E4.5 Exponential Time Differencing for the Tracer Equations

                    

Poster Title

Exponential Time Differencing for the Tracer Equations Appearing in Primitive Equation Ocean Models

Authors

Sara Calandrini, Konstantin Pieper (Unlicensed), Max Gunzburger (Unlicensed)

First AuthorSara Calandrini
Session TypeE3SM session
Session IDE4
Submission TypePoster
GroupOcean/Ice
Experiment
Poster Link




Abstract

We consider the tracer equations that are part of the primitive equations used in ocean modeling. These equations describe the transport of tracers, such as temperature, salinity or chemicals, in the ocean.
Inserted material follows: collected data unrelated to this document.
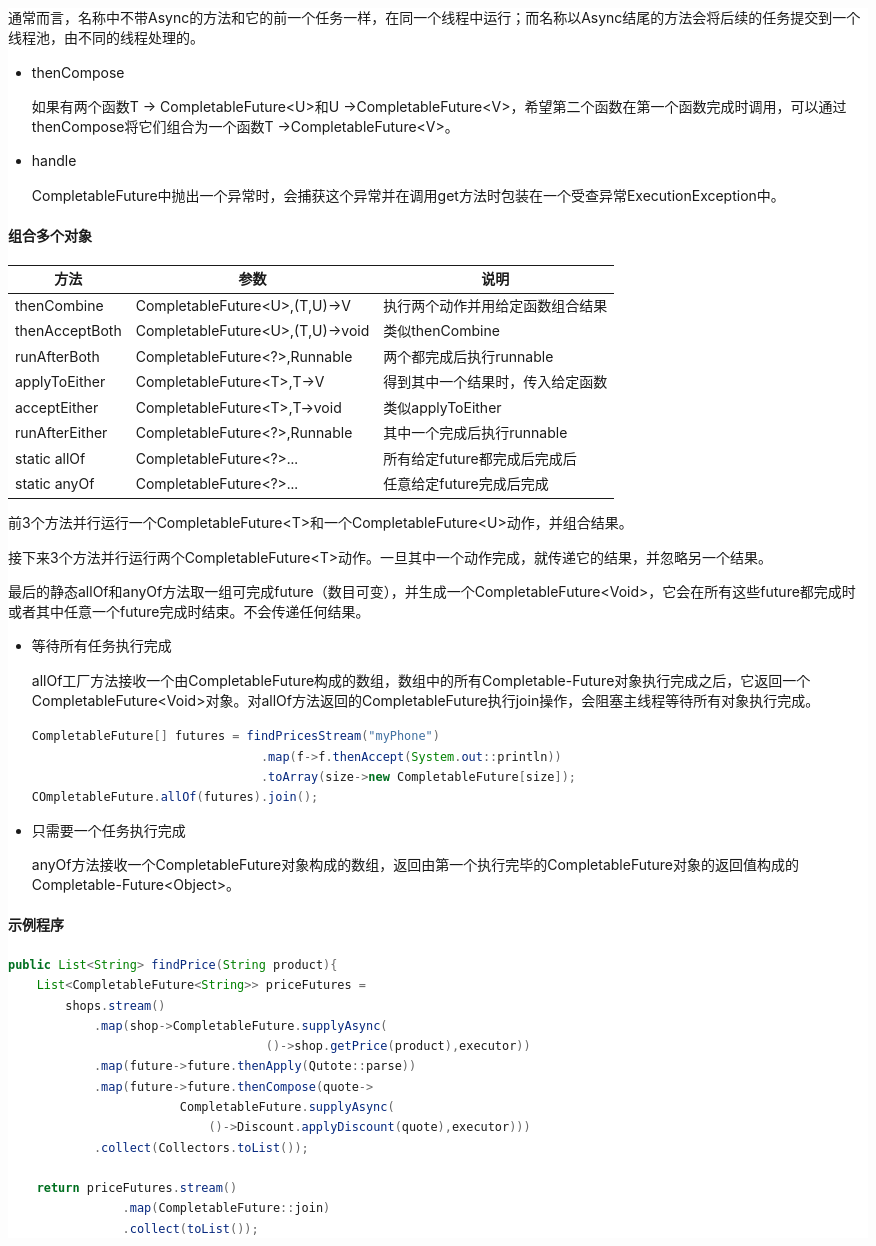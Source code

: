 通常而言，名称中不带Async的方法和它的前一个任务一样，在同一个线程中运行；而名称以Async结尾的方法会将后续的任务提交到一个线程池，由不同的线程处理的。

* thenCompose

  如果有两个函数T -> CompletableFuture&lt;U>和U ->CompletableFuture&lt;V>，希望第二个函数在第一个函数完成时调用，可以通过thenCompose将它们组合为一个函数T ->CompletableFuture&lt;V>。

* handle

  CompletableFuture中抛出一个异常时，会捕获这个异常并在调用get方法时包装在一个受查异常ExecutionException中。

#### 组合多个对象

| 方法           | 参数                                | 说明                             |
| -------------- | ----------------------------------- | -------------------------------- |
| thenCombine    | CompletableFuture&lt;U>,(T,U)->V    | 执行两个动作并用给定函数组合结果 |
| thenAcceptBoth | CompletableFuture&lt;U>,(T,U)->void | 类似thenCombine                  |
| runAfterBoth   | CompletableFuture&lt;?>,Runnable    | 两个都完成后执行runnable         |
| applyToEither  | CompletableFuture&lt;T>,T->V        | 得到其中一个结果时，传入给定函数 |
| acceptEither   | CompletableFuture&lt;T>,T->void     | 类似applyToEither                |
| runAfterEither | CompletableFuture&lt;?>,Runnable    | 其中一个完成后执行runnable       |
| static allOf   | CompletableFuture&lt;?>...          | 所有给定future都完成后完成后     |
| static anyOf   | CompletableFuture&lt;?>...          | 任意给定future完成后完成         |

前3个方法并行运行一个CompletableFuture&lt;T>和一个CompletableFuture&lt;U>动作，并组合结果。

接下来3个方法并行运行两个CompletableFuture&lt;T>动作。一旦其中一个动作完成，就传递它的结果，并忽略另一个结果。

最后的静态allOf和anyOf方法取一组可完成future（数目可变），并生成一个CompletableFuture&lt;Void>，它会在所有这些future都完成时或者其中任意一个future完成时结束。不会传递任何结果。

* 等待所有任务执行完成

  allOf工厂方法接收一个由CompletableFuture构成的数组，数组中的所有Completable-Future对象执行完成之后，它返回一个CompletableFuture&lt;Void>对象。对allOf方法返回的CompletableFuture执行join操作，会阻塞主线程等待所有对象执行完成。

    ```java
    CompletableFuture[] futures = findPricesStream("myPhone")
                                    .map(f->f.thenAccept(System.out::println))
                                    .toArray(size->new CompletableFuture[size]);
    COmpletableFuture.allOf(futures).join();
    ```

* 只需要一个任务执行完成

  anyOf方法接收一个CompletableFuture对象构成的数组，返回由第一个执行完毕的CompletableFuture对象的返回值构成的Completable-Future&lt;Object>。

#### 示例程序

```java
public List<String> findPrice(String product){
    List<CompletableFuture<String>> priceFutures = 
        shops.stream()
        	.map(shop->CompletableFuture.supplyAsync(
            						()->shop.getPrice(product),executor))
        	.map(future->future.thenApply(Qutote::parse))
        	.map(future->future.thenCompose(quote->
                        CompletableFuture.supplyAsync(
                        	()->Discount.applyDiscount(quote),executor)))
        	.collect(Collectors.toList());
    
    return priceFutures.stream()
        		.map(CompletableFuture::join)
        		.collect(toList());
```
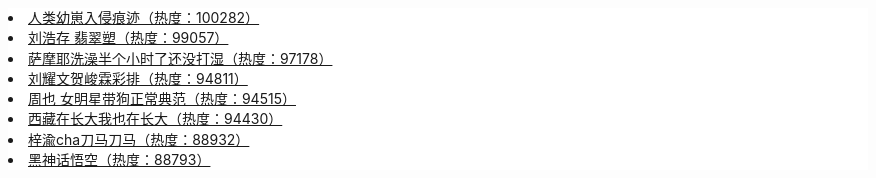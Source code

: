 <li>
<a href="https://s.weibo.com/weibo?q=%23%E4%BA%BA%E7%B1%BB%E5%B9%BC%E5%B4%BD%E5%85%A5%E4%BE%B5%E7%97%95%E8%BF%B9%23" target="weibo">
人类幼崽入侵痕迹（热度：100282）
</a>
</li>

<li>
<a href="https://s.weibo.com/weibo?q=%23%E5%88%98%E6%B5%A9%E5%AD%98%20%E7%BF%A1%E7%BF%A0%E5%A1%91%23" target="weibo">
刘浩存 翡翠塑（热度：99057）
</a>
</li>

<li>
<a href="https://s.weibo.com/weibo?q=%23%E8%90%A8%E6%91%A9%E8%80%B6%E6%B4%97%E6%BE%A1%E5%8D%8A%E4%B8%AA%E5%B0%8F%E6%97%B6%E4%BA%86%E8%BF%98%E6%B2%A1%E6%89%93%E6%B9%BF%23" target="weibo">
萨摩耶洗澡半个小时了还没打湿（热度：97178）
</a>
</li>

<li>
<a href="https://s.weibo.com/weibo?q=%23%E5%88%98%E8%80%80%E6%96%87%E8%B4%BA%E5%B3%BB%E9%9C%96%E5%BD%A9%E6%8E%92%23" target="weibo">
刘耀文贺峻霖彩排（热度：94811）
</a>
</li>

<li>
<a href="https://s.weibo.com/weibo?q=%23%E5%91%A8%E4%B9%9F%20%E5%A5%B3%E6%98%8E%E6%98%9F%E5%B8%A6%E7%8B%97%E6%AD%A3%E5%B8%B8%E5%85%B8%E8%8C%83%23" target="weibo">
周也 女明星带狗正常典范（热度：94515）
</a>
</li>

<li>
<a href="https://s.weibo.com/weibo?q=%23%E8%A5%BF%E8%97%8F%E5%9C%A8%E9%95%BF%E5%A4%A7%E6%88%91%E4%B9%9F%E5%9C%A8%E9%95%BF%E5%A4%A7%23" target="weibo">
西藏在长大我也在长大（热度：94430）
</a>
</li>

<li>
<a href="https://s.weibo.com/weibo?q=%23%E6%A2%93%E6%B8%9Dcha%E5%88%80%E9%A9%AC%E5%88%80%E9%A9%AC%23" target="weibo">
梓渝cha刀马刀马（热度：88932）
</a>
</li>

<li>
<a href="https://s.weibo.com/weibo?q=%23%E9%BB%91%E7%A5%9E%E8%AF%9D%E6%82%9F%E7%A9%BA%23" target="weibo">
黑神话悟空（热度：88793）
</a>
</li>
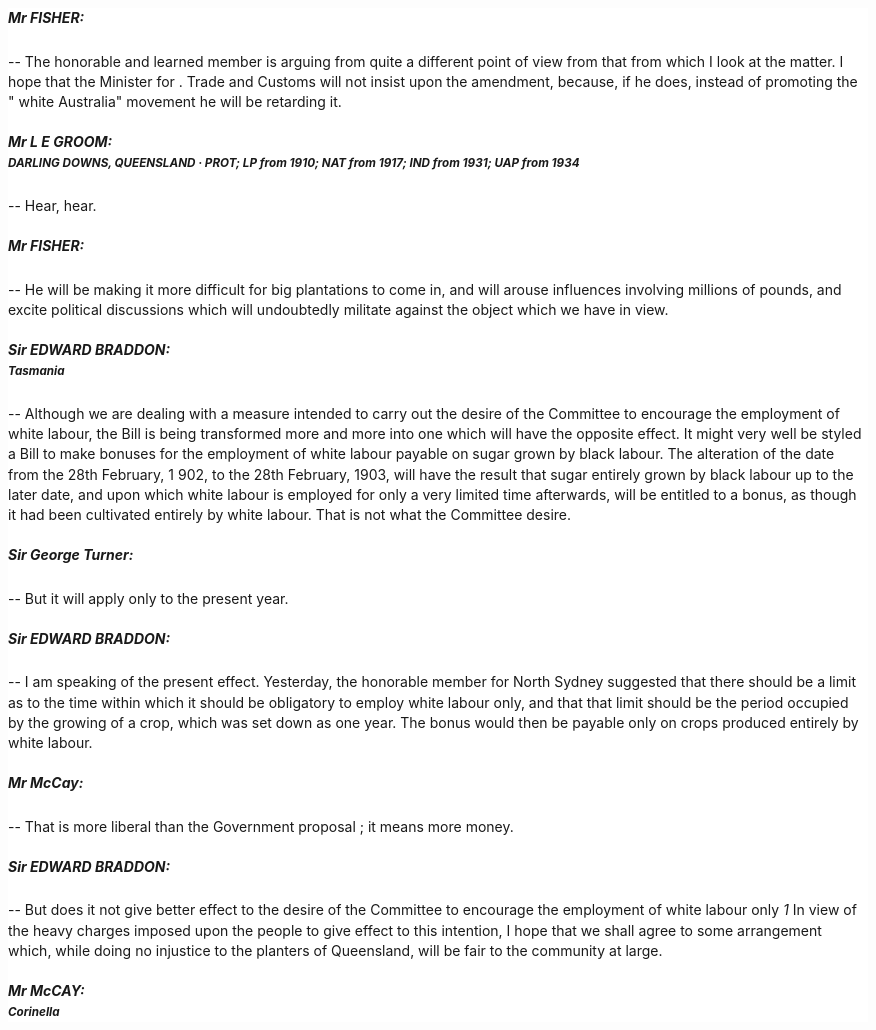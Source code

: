 ##### Mr FISHER:

-- The honorable and learned member is arguing from quite a different point of view from that from which I look at the matter. I hope that the Minister for . Trade and Customs will not insist upon the amendment, because, if he does, instead of promoting the " white Australia" movement he will be retarding it. 

##### Mr L E GROOM:<br><small class="text-muted">DARLING DOWNS, QUEENSLAND &middot; PROT; LP from 1910; NAT from 1917; IND from 1931; UAP from 1934</small>

-- Hear, hear. 

##### Mr FISHER:

-- He will be making it more difficult for big plantations to come in, and will arouse influences involving millions of pounds, and excite political discussions which will undoubtedly militate against the object which we have in view. 

##### Sir EDWARD BRADDON:<br><small class="text-muted">Tasmania</small>

-- Although we are dealing with a measure intended to carry out the desire of the Committee to encourage the employment of white labour, the Bill is being transformed more and more into one which will have the opposite effect. It might very well be styled a Bill to make bonuses for the employment of white labour payable on sugar grown by black labour. The alteration of the date from the 28th February, 1 902, to the 28th February, 1903, will have the result that sugar entirely grown by black labour up to the later date, and upon which white labour is employed for only a very limited time afterwards, will be entitled to a bonus, as though it had been cultivated entirely by white labour. That is not what the Committee desire. 

##### Sir George Turner:

-- But it will apply only to the present year. 

##### Sir EDWARD BRADDON:

-- I am speaking of the present effect. Yesterday, the honorable member for North Sydney suggested that there should be a limit as to the time within which it should be obligatory to employ white labour only, and that that limit should be the period occupied by the growing of a crop, which was set down as one year. The bonus would then be payable only on crops produced entirely by white labour. 

##### Mr McCay:

-- That is more liberal than the Government proposal ; it means more money. 

##### Sir EDWARD BRADDON:

-- But does it not give better effect to the desire of the Committee to encourage the employment of white labour only  *1*  In view of the heavy charges imposed upon the people to give effect to this intention, I hope that we shall agree to some arrangement which, while doing no injustice to the planters of Queensland, will be fair to the community at large. 

##### Mr McCAY:<br><small class="text-muted">Corinella</small>
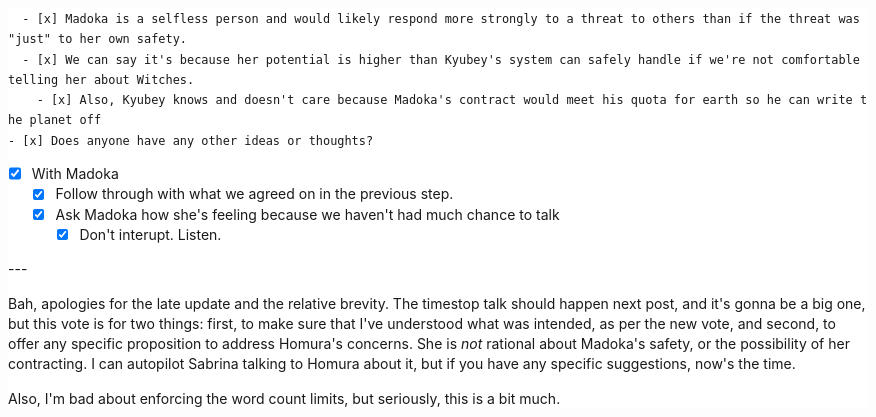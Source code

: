       - [x] Madoka is a selfless person and would likely respond more strongly to a threat to others than if the threat was "just" to her own safety.
      - [x] We can say it's because her potential is higher than Kyubey's system can safely handle if we're not comfortable telling her about Witches.
        - [x] Also, Kyubey knows and doesn't care because Madoka's contract would meet his quota for earth so he can write the planet off
    - [x] Does anyone have any other ideas or thoughts?
  - [x] With Madoka
    - [x] Follow through with what we agreed on in the previous step.
    - [x] Ask Madoka how she's feeling because we haven't had much chance to talk
      - [x] Don't interupt. Listen.

---​

Bah, apologies for the late update and the relative brevity. The timestop talk should happen next post, and it's gonna be a big one, but this vote is for two things: first, to make sure that I've understood what was intended, as per the new vote, and second, to offer any specific proposition to address Homura's concerns. She is *not* rational about Madoka's safety, or the possibility of her contracting. I can autopilot Sabrina talking to Homura about it, but if you have any specific suggestions, now's the time.

Also, I'm bad about enforcing the word count limits, but seriously, this is a bit much. ![:p](data:image/gif;base64,R0lGODlhAQABAIAAAAAAAP///yH5BAEAAAAALAAAAAABAAEAAAIBRAA7 "Stick Out Tongue    :p")
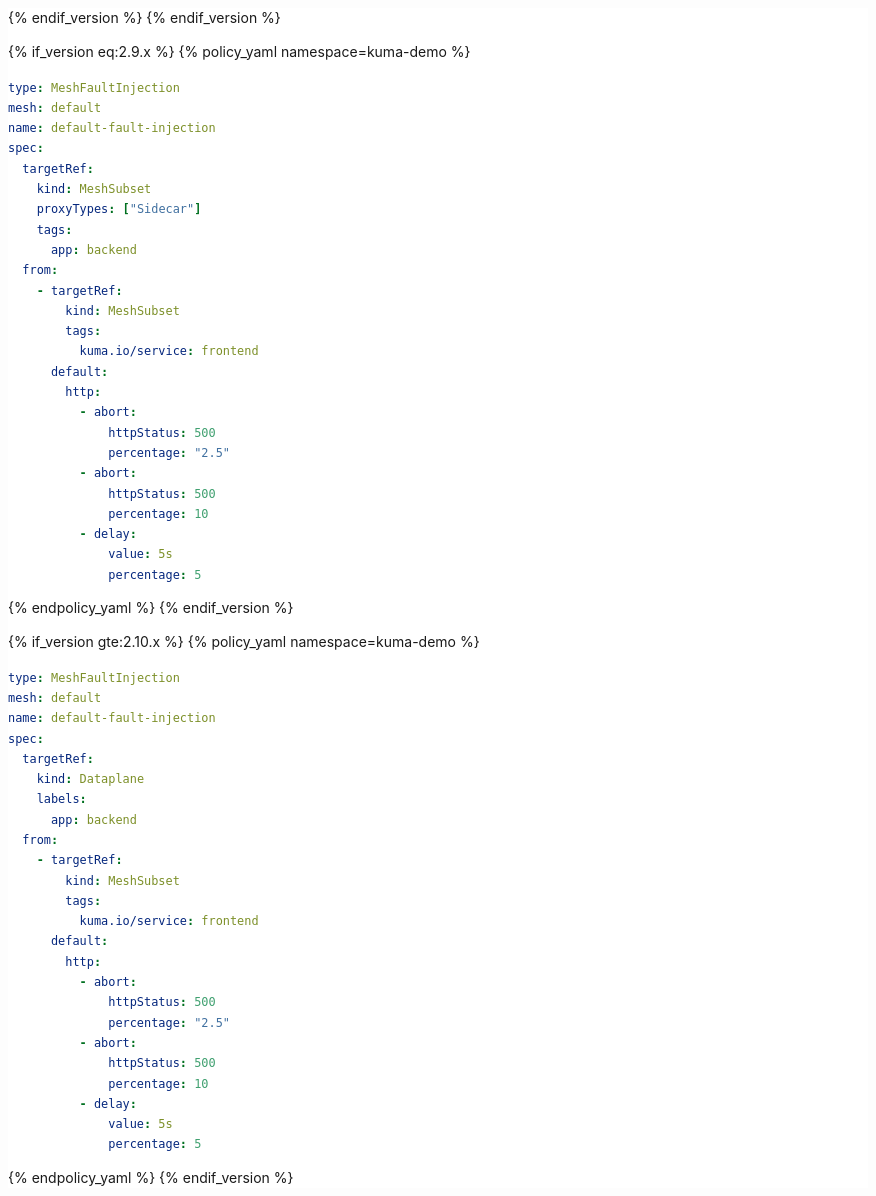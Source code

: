 {% endif_version %}
{% endif_version %}

{% if_version eq:2.9.x %}
{% policy_yaml namespace=kuma-demo %}
```yaml
type: MeshFaultInjection
mesh: default
name: default-fault-injection
spec:
  targetRef:
    kind: MeshSubset
    proxyTypes: ["Sidecar"]
    tags:
      app: backend
  from:
    - targetRef:
        kind: MeshSubset
        tags:
          kuma.io/service: frontend
      default:
        http:
          - abort:
              httpStatus: 500
              percentage: "2.5"
          - abort:
              httpStatus: 500
              percentage: 10
          - delay:
              value: 5s
              percentage: 5
```
{% endpolicy_yaml %}
{% endif_version %}

{% if_version gte:2.10.x %}
{% policy_yaml namespace=kuma-demo %}
```yaml
type: MeshFaultInjection
mesh: default
name: default-fault-injection
spec:
  targetRef:
    kind: Dataplane
    labels:
      app: backend
  from:
    - targetRef:
        kind: MeshSubset
        tags:
          kuma.io/service: frontend
      default:
        http:
          - abort:
              httpStatus: 500
              percentage: "2.5"
          - abort:
              httpStatus: 500
              percentage: 10
          - delay:
              value: 5s
              percentage: 5
```
{% endpolicy_yaml %}
{% endif_version %}
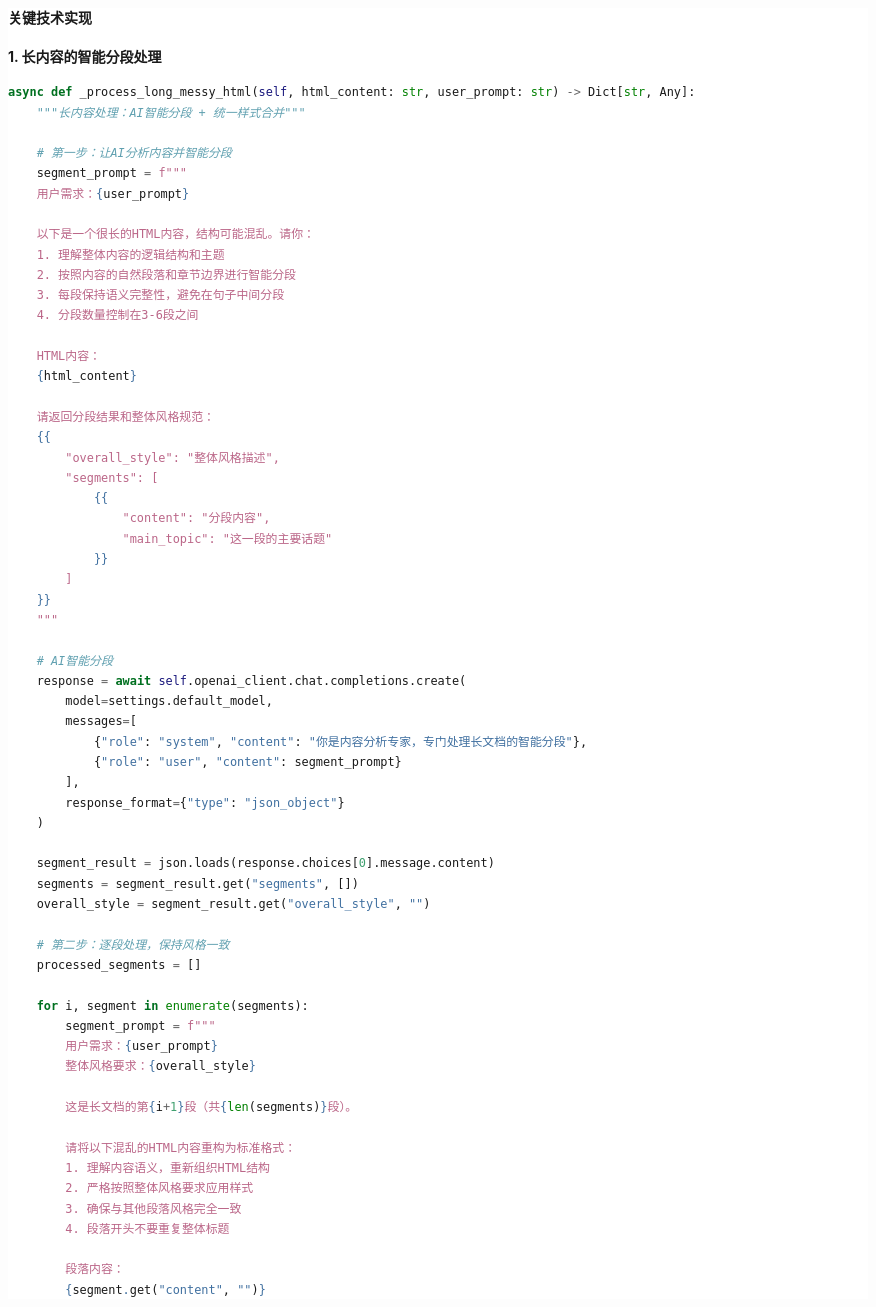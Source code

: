 #### 关键技术实现

**1. 长内容的智能分段处理**
```python
async def _process_long_messy_html(self, html_content: str, user_prompt: str) -> Dict[str, Any]:
    """长内容处理：AI智能分段 + 统一样式合并"""
    
    # 第一步：让AI分析内容并智能分段
    segment_prompt = f"""
    用户需求：{user_prompt}
    
    以下是一个很长的HTML内容，结构可能混乱。请你：
    1. 理解整体内容的逻辑结构和主题
    2. 按照内容的自然段落和章节边界进行智能分段
    3. 每段保持语义完整性，避免在句子中间分段
    4. 分段数量控制在3-6段之间
    
    HTML内容：
    {html_content}
    
    请返回分段结果和整体风格规范：
    {{
        "overall_style": "整体风格描述",
        "segments": [
            {{
                "content": "分段内容",
                "main_topic": "这一段的主要话题"
            }}
        ]
    }}
    """
    
    # AI智能分段
    response = await self.openai_client.chat.completions.create(
        model=settings.default_model,
        messages=[
            {"role": "system", "content": "你是内容分析专家，专门处理长文档的智能分段"},
            {"role": "user", "content": segment_prompt}
        ],
        response_format={"type": "json_object"}
    )
    
    segment_result = json.loads(response.choices[0].message.content)
    segments = segment_result.get("segments", [])
    overall_style = segment_result.get("overall_style", "")
    
    # 第二步：逐段处理，保持风格一致
    processed_segments = []
    
    for i, segment in enumerate(segments):
        segment_prompt = f"""
        用户需求：{user_prompt}
        整体风格要求：{overall_style}
        
        这是长文档的第{i+1}段（共{len(segments)}段）。
        
        请将以下混乱的HTML内容重构为标准格式：
        1. 理解内容语义，重新组织HTML结构
        2. 严格按照整体风格要求应用样式
        3. 确保与其他段落风格完全一致
        4. 段落开头不要重复整体标题
        
        段落内容：
        {segment.get("content", "")}
```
Depending on the number of tracers considered, several equations may be added to and coupled to the dynamics system. In many relevant situations, the time-step requirements of explicit methods caused by the transport and mixing in the vertical direction are more restrictive than the ones for the horizontal. We propose an exponential time differencing (ETD) solver where the vertical transport is treated with a matrix exponential, whereas the horizontal is dealt with in an explicit way. We investigate numerically the accuracy and computational speed-ups that can be obtained over an explicit or a fully exponential method. Results for the complete set of primitive equations are also shown, where a tracer system is coupled to the dynamics. Here, the tracer and dynamics equations are decoupled in each time-step, and a second-order ETD solver is employed for the dynamics system.